(INPUT MATERIAL Opens)

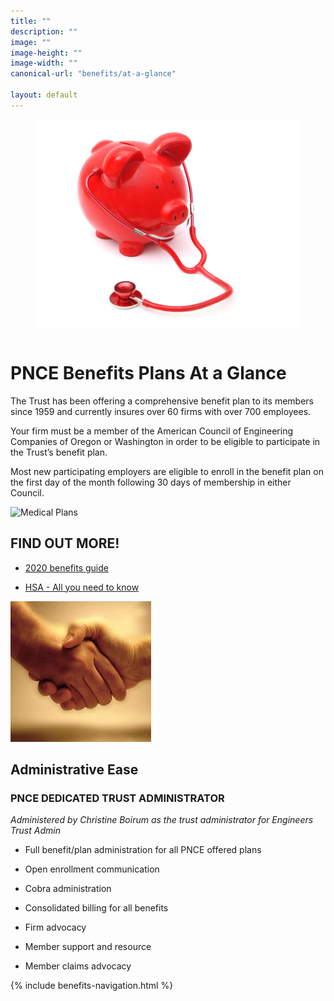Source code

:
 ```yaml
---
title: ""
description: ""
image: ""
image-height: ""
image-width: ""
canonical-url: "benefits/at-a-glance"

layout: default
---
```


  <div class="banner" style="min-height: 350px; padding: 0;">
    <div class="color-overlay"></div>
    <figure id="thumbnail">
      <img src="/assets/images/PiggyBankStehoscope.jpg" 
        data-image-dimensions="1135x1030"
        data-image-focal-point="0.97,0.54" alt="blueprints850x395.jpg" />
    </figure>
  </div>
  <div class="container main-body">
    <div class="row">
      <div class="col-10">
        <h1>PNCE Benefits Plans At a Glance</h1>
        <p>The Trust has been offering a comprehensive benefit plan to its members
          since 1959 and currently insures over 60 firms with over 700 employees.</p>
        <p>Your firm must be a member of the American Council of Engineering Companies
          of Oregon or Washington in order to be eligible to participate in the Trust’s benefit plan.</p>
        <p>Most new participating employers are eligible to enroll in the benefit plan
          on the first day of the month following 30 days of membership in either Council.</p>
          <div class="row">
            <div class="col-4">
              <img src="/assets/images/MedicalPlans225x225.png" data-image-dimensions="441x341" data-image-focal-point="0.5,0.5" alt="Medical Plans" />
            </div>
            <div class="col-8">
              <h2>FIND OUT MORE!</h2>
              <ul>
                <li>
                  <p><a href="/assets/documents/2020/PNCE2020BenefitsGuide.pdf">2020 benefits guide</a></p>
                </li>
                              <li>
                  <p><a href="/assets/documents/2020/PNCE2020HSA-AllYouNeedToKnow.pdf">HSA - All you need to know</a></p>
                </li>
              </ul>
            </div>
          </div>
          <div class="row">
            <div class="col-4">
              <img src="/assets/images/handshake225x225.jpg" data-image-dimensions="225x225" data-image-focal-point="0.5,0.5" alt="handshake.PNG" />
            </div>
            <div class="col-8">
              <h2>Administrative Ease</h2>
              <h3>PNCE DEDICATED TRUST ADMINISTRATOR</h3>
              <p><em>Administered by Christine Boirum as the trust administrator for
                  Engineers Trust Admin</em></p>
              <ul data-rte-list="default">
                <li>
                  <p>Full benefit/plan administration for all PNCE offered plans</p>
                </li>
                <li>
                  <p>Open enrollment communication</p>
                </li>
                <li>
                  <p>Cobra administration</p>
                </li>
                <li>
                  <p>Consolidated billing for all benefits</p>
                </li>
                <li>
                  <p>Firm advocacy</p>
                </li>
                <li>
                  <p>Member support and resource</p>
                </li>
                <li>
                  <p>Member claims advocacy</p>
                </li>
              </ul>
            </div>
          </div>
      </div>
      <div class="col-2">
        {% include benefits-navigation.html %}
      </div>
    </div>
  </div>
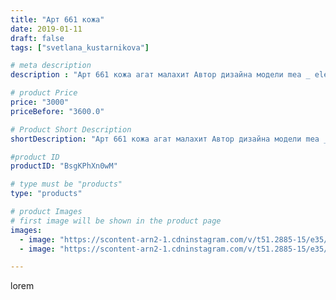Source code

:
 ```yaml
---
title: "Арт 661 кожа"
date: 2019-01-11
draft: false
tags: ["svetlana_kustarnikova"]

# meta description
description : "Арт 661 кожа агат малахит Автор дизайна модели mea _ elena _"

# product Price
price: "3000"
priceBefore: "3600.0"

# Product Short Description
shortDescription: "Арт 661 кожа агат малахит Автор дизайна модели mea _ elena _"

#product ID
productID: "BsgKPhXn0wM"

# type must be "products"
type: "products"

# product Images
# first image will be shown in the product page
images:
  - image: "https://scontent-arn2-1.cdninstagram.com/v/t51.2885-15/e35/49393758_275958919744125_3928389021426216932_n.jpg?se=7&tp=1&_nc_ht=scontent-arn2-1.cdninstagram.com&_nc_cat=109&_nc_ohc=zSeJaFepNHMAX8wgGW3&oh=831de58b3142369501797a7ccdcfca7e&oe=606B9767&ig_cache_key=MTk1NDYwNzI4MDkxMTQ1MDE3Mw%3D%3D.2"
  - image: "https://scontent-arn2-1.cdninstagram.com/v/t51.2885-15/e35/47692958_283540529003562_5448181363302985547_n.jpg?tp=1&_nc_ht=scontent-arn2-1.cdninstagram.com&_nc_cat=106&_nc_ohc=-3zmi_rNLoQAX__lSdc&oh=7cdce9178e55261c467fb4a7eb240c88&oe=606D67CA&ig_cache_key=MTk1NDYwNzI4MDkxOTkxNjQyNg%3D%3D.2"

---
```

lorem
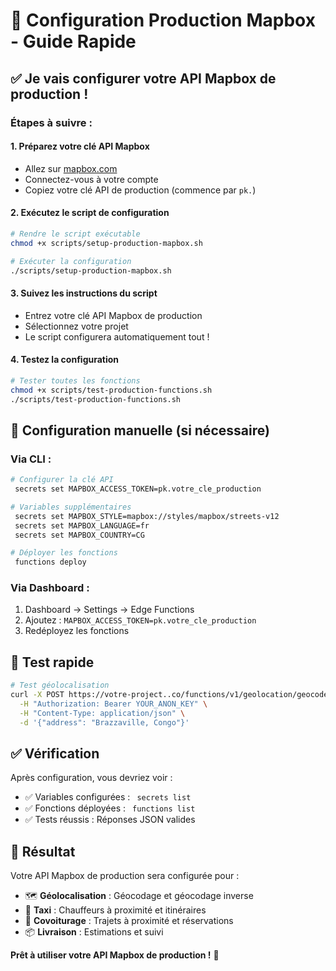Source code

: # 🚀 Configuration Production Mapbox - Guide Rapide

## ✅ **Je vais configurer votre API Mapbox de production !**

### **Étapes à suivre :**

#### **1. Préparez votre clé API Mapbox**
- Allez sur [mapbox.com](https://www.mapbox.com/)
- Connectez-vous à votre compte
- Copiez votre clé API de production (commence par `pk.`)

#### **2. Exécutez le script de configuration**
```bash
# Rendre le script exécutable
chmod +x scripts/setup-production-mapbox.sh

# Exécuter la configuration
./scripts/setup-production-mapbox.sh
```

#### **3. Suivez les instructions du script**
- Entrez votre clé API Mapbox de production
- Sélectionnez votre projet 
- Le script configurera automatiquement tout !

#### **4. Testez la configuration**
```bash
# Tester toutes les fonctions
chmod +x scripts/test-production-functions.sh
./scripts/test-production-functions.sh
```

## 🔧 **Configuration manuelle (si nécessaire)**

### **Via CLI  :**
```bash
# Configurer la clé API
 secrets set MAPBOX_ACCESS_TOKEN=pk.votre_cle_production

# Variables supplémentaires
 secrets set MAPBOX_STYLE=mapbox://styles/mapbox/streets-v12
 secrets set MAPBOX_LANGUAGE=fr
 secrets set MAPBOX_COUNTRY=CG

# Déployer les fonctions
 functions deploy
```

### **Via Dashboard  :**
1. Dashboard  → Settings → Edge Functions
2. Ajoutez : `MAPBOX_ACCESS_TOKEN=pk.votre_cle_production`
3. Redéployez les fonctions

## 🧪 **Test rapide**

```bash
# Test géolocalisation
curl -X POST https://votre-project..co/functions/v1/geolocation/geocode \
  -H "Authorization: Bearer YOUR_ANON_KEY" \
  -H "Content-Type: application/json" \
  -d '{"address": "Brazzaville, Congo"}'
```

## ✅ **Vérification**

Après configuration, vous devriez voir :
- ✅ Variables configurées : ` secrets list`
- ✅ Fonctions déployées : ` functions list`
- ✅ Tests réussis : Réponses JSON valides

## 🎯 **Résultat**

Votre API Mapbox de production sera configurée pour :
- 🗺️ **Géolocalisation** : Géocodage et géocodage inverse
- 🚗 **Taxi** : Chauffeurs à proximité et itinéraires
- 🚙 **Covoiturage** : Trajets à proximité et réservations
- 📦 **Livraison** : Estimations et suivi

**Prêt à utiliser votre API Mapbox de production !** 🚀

(INPUT MATERIAL Closes)

REQUIREMENT: Check each line of the data above, and please copy the ones in which the string "list" occurs.

YOUR SOLUTION:
              <ul data-rte-list="default">
- ✅ Variables configurées : ` secrets list`
- ✅ Fonctions déployées : ` functions list`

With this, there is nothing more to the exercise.